09-01-2010, 02:01 PM | #1 |
The Grand Mouse 高貴的老鼠
Posts: 72,538
Karma: 309500000
Join Date: Jul 2007
Location: Norfolk, England
Device: Kindle Voyage
|
Kindlestrip Python script and AppleScript wrapper
Kindlegen, Kindle Comic Creator and Kindle Previewer add the source files used in compiling the kindle ebook as one of the (invisible) records in the kindle ebook.
So I wrote a python script that strips out the sources record from Kindle format ebooks. And for those on Macs I wrote a nice Applescript wrapper and also put the python script in the AppleScript bundle to make things easy. Kevin Hendricks has since updated the code to handle files from KindleGen 2.x, and I've also tweaked a bit more to handle KindleGen 2.7. If you're going to upload to the Amazon store, this script is usually unnecessary, as Amazon will strip the sources before delivery anyway. Do not use this script to make files to be uploaded to KDP, unless you have to because of size constraints on uploaded Kindlegen now includes the option to not add the source files to the end of the generated book. So if you're using Kindlegen and want a file without the sources added, don't use KindleStrip, but specify this option in Kindlegen to get guaranteed correctly formatted books. If you're on a Mac you only need the Applescript, as it includes the Python script in it. The Applescript is a simple drag&drop operation — drag your KindleGen generated file onto it, and it creates one named [oldname]_stripped.mobi.

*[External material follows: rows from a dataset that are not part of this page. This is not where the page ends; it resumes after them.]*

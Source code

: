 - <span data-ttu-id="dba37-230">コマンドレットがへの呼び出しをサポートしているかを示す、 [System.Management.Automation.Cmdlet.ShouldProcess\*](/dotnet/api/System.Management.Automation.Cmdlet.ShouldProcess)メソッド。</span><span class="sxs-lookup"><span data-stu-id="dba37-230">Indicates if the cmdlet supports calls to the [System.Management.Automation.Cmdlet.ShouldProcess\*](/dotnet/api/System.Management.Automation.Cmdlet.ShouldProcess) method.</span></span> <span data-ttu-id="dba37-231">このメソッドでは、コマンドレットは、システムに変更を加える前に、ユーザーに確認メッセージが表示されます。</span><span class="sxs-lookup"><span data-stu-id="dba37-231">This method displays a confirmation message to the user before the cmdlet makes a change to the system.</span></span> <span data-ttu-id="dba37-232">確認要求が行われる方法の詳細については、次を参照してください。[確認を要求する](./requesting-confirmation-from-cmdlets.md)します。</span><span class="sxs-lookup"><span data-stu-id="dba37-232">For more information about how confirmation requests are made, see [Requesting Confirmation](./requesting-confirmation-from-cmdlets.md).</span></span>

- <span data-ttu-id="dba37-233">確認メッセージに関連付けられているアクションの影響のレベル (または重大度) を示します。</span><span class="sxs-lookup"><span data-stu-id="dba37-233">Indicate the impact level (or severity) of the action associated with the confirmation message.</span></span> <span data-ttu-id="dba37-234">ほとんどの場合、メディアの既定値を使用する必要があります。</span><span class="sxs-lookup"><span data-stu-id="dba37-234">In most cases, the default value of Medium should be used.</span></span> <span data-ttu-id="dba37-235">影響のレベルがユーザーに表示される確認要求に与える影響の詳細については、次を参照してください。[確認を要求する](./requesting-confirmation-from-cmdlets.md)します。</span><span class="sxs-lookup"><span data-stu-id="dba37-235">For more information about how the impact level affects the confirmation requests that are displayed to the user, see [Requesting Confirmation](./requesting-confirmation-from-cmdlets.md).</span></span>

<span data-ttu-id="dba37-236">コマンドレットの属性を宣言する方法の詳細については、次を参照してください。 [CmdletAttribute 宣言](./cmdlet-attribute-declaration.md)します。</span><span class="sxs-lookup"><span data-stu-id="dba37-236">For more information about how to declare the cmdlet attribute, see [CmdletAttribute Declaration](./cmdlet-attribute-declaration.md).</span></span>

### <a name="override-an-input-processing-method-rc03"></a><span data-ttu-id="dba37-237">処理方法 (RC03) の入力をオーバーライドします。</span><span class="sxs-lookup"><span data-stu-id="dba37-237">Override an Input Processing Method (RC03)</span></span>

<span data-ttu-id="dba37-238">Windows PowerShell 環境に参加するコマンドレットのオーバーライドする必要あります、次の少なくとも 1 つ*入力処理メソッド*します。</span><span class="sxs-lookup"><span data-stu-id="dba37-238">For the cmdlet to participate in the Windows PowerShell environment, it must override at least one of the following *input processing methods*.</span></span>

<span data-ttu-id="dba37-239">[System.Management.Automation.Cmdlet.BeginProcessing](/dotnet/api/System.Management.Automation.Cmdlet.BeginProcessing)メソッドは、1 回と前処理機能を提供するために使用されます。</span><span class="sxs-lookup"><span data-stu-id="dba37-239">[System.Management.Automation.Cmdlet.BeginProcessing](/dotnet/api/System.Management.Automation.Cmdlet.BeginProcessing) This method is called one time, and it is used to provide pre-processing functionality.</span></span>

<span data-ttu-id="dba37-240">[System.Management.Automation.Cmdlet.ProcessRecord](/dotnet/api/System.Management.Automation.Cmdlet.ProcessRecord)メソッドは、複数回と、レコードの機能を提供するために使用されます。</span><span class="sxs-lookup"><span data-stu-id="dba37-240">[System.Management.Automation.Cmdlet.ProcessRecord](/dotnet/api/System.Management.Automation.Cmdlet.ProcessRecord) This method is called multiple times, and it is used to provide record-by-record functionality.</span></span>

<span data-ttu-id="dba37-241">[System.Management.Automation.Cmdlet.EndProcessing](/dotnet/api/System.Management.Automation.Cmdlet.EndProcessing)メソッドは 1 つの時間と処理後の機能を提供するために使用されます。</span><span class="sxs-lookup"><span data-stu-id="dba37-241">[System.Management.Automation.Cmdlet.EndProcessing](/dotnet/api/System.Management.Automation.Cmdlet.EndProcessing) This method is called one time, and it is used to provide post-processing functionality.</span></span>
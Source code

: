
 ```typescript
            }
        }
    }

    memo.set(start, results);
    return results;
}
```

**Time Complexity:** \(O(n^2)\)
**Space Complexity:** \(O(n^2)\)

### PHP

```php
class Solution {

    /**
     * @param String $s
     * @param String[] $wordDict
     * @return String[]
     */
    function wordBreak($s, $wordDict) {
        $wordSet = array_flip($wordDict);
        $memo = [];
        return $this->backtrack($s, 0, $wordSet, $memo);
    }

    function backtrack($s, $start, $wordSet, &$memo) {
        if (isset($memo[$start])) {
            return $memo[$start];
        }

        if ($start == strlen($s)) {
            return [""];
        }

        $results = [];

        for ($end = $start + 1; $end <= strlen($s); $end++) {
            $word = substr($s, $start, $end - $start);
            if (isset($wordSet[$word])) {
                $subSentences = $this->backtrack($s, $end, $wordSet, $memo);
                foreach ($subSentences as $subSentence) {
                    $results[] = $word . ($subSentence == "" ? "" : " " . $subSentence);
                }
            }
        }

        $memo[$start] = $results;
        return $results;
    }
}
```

As always, please comment with any bug reports or problems. Last edited by pdurrant; 06-12-2014 at 06:07 PM. |
09-03-2010, 06:23 PM | #2 |
The Grand Mouse 高貴的老鼠
Posts: 72,538
Karma: 309500000
Join Date: Jul 2007
Location: Norfolk, England
Device: Kindle Voyage
|
Now at version 1.1. Writes out the stripped data as a zip file. The data in the Mobipocket file seems to have a 16 byte header that's written out as hexadecimal to the standard output. Thos using the AppleScript won't see this at all. I have no idea what the 16 bytes mean, so this probably isn't a loss.
|
Advert | |
|
09-03-2010, 06:40 PM | #3 |
I'm Super Kindle-icious
Posts: 6,734
Karma: 2434103
Join Date: Apr 2008
Location: Long Drive, Calinadia Candafornia
Device: KDXG, KT, Oasis
|
Thanks pdurrant! I don't have any books to upload to Amazon but I always appreciate the efforts of those who push the Kindle limits to make it even more useful.
|
09-24-2010, 01:23 AM | #4 |
Wizzard
Posts: 11,517
Karma: 33048258
Join Date: Mar 2010
Location: Roundworld
Device: Kindle 2 International, Sony PRS-T1, BlackBerry PlayBook, Acer Iconia
|
Just tried this on a couple of auto-generated mobis made via the new version of Kindle Previewer (1.5).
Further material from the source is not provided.